What to do: If a line comes after the one containing "File: [data.7z](data)", leave it out; copy every line before it, and that line too, exactly as written, starting from the first line of the entries.

Start of Block

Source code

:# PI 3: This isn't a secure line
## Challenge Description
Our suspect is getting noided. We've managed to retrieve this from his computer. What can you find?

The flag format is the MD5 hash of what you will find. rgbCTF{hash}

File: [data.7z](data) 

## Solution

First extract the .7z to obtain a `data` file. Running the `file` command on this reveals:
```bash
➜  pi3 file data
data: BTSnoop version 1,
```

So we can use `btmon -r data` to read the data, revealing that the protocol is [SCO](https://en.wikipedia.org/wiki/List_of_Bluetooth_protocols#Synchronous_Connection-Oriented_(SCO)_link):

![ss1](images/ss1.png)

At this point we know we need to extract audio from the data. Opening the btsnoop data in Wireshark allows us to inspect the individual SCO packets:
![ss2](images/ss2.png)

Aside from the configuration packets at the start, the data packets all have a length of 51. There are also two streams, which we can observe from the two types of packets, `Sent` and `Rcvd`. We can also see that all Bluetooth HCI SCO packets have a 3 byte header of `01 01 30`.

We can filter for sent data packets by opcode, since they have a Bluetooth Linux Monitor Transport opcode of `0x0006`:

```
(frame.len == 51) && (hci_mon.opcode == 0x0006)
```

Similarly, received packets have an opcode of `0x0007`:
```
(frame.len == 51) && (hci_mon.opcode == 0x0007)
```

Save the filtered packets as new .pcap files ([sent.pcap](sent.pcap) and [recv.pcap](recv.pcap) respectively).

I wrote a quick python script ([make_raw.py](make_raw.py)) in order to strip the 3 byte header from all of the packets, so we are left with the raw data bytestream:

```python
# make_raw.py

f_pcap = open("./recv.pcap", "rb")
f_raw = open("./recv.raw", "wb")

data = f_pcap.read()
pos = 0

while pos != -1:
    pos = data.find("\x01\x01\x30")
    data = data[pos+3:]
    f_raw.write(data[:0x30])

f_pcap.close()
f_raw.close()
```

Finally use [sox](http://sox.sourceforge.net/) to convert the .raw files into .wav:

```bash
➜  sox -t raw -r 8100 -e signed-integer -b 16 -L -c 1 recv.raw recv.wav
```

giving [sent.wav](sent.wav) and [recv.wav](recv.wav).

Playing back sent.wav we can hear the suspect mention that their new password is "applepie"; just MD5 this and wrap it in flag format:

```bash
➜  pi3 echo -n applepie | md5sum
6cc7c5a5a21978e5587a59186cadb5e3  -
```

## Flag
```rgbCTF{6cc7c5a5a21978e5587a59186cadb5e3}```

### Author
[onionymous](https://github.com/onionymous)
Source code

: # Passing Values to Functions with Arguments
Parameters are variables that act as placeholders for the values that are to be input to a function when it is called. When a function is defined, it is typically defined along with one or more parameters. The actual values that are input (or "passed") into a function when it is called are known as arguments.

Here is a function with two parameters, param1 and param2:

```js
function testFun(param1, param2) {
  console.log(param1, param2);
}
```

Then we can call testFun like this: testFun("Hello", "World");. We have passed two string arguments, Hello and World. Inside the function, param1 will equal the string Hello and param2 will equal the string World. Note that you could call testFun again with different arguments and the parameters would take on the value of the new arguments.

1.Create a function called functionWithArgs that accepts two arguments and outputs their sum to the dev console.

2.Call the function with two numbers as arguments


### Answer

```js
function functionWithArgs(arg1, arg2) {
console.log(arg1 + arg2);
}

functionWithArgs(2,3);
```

End of Block

Response to this exercise:
Source code

:# PI 3: This isn't a secure line
## Challenge Description
Our suspect is getting noided. We've managed to retrieve this from his computer. What can you find?

The flag format is the MD5 hash of what you will find. rgbCTF{hash}

File: [data.7z](data) 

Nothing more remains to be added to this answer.